I got the chance to meet last week with reps from the Audubon Society, its education program Eyes in the Sky, and the Natural History Museum to learn about the compassionate and arduous journey these partners took to bring a dream—to create an aviary for rescued birds—into reality.
The story of a great horned owl named Max, and the Santa Barbara Audubon Society’s dream of a permanent sanctuary for him and other unreleasable birds, was not breaking news in my life. My father, Steve Ferry, now unshackled by previous obligations as an engineer, dedicates his time to bird pursuits. Chief among these are endeavors with Audubon. I tagged along to Audubon events anytime I knew that Max — and his companions who now look forward to life in the aviary — would be in attendance. Most recently, on May 22, I got to attend the long-awaited groundbreaking ceremony held at the Santa Barbara Museum of Natural History site where construction of the aviary is set to begin within the week.

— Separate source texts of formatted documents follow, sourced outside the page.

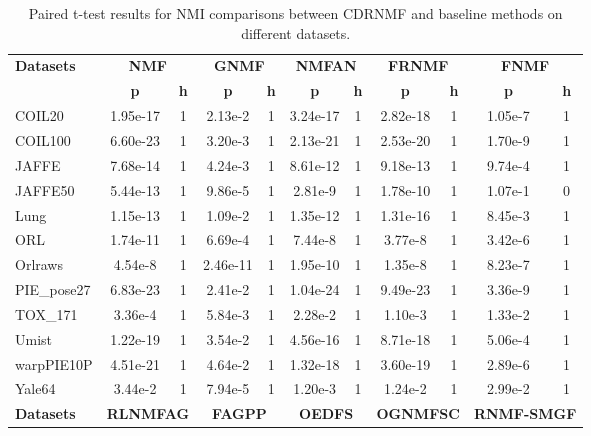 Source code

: \documentclass[a4paper,fleqn]{cas-sc}
\begin{document}
\begin{table}[h!]
	\centering
	\caption{Paired t-test results for NMI comparisons between CDRNMF and baseline methods on different datasets.}
	{\footnotesize
	\begin{tabular}{lcccccccccc}
		\toprule
		\textbf{Datasets} & \multicolumn{2}{c}{\textbf{NMF}} & \multicolumn{2}{c}{\textbf{GNMF}} & \multicolumn{2}{c}{\textbf{NMFAN}} & \multicolumn{2}{c}{\textbf{FRNMF}} & \multicolumn{2}{c}{\textbf{FNMF}} \\
		\cmidrule(r){2-3} \cmidrule(r){4-5} \cmidrule(r){6-7} \cmidrule(r){8-9} \cmidrule(r){10-11}
		& \textbf{p} & \textbf{h} & \textbf{p} & \textbf{h} & \textbf{p} & \textbf{h} & \textbf{p} & \textbf{h} & \textbf{p} & \textbf{h} \\
		\midrule
		COIL20 & 1.95e-17 & 1 & 2.13e-2 & 1 & 3.24e-17 & 1 & 2.82e-18 & 1 & 1.05e-7 & 1 \\
		COIL100 & 6.60e-23 & 1 & 3.20e-3 & 1 & 2.13e-21 & 1 & 2.53e-20 & 1 & 1.70e-9 & 1 \\
		JAFFE & 7.68e-14 & 1 & 4.24e-3 & 1 & 8.61e-12 & 1 & 9.18e-13 & 1 & 9.74e-4 & 1 \\
		JAFFE50 & 5.44e-13 & 1 & 9.86e-5 & 1 & 2.81e-9 & 1 & 1.78e-10 & 1 & 1.07e-1 & 0 \\
		Lung & 1.15e-13 & 1 & 1.09e-2 & 1 & 1.35e-12 & 1 & 1.31e-16 & 1 & 8.45e-3 & 1 \\
		ORL & 1.74e-11 & 1 & 6.69e-4 & 1 & 7.44e-8 & 1 & 3.77e-8 & 1 & 3.42e-6 & 1 \\
		Orlraws & 4.54e-8 & 1 & 2.46e-11 & 1 & 1.95e-10 & 1 & 1.35e-8 & 1 & 8.23e-7 & 1 \\
		PIE\_pose27 & 6.83e-23 & 1 & 2.41e-2 & 1 & 1.04e-24 & 1 & 9.49e-23 & 1 & 3.36e-9 & 1 \\
		TOX\_171 & 3.36e-4 & 1 & 5.84e-3 & 1 & 2.28e-2 & 1 & 1.10e-3 & 1 & 1.33e-2 & 1 \\
		Umist & 1.22e-19 & 1 & 3.54e-2 & 1 & 4.56e-16 & 1 & 8.71e-18 & 1 & 5.06e-4 & 1 \\
		warpPIE10P & 4.51e-21 & 1 & 4.64e-2 & 1 & 1.32e-18 & 1 & 3.60e-19 & 1 & 2.89e-6 & 1 \\
		Yale64 & 3.44e-2 & 1 & 7.94e-5 & 1 & 1.20e-3 & 1 & 1.24e-2 & 1 & 2.99e-2 & 1 \\
		\midrule
		\textbf{Datasets} & \multicolumn{2}{c}{\textbf{RLNMFAG}} & \multicolumn{2}{c}{\textbf{FAGPP}} & \multicolumn{2}{c}{\textbf{OEDFS}} & \multicolumn{2}{c}{\textbf{OGNMFSC}} & \multicolumn{2}{c}{\textbf{RNMF-SMGF}} \\
		\cmidrule(r){2-3} \cmidrule(r){4-5} \cmidrule(r){6-7} \cmidrule(r){8-9} \cmidrule(r){10-11}

\end{tabular}}
\end{table}
\end{document}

Max’s home has been in the works at least since its first documented milestone in 2004, the signing of a memorandum of understanding, the understanding being that construction of a modest aviary on museum grounds would begin in February 2006. So reports John O’Brien, who joined up with Audubon in a variety of capacities the year the memorandum came to be. Among other things, he volunteers for Eye in the Sky, the program that brings Max and his feathered pals to local school kids. He now serves as program chair of S.B. Audubon Society and coordinator of the building of the birds’ new home, a pivotal role in which he serves as liaison between the partners who made the aviary possible.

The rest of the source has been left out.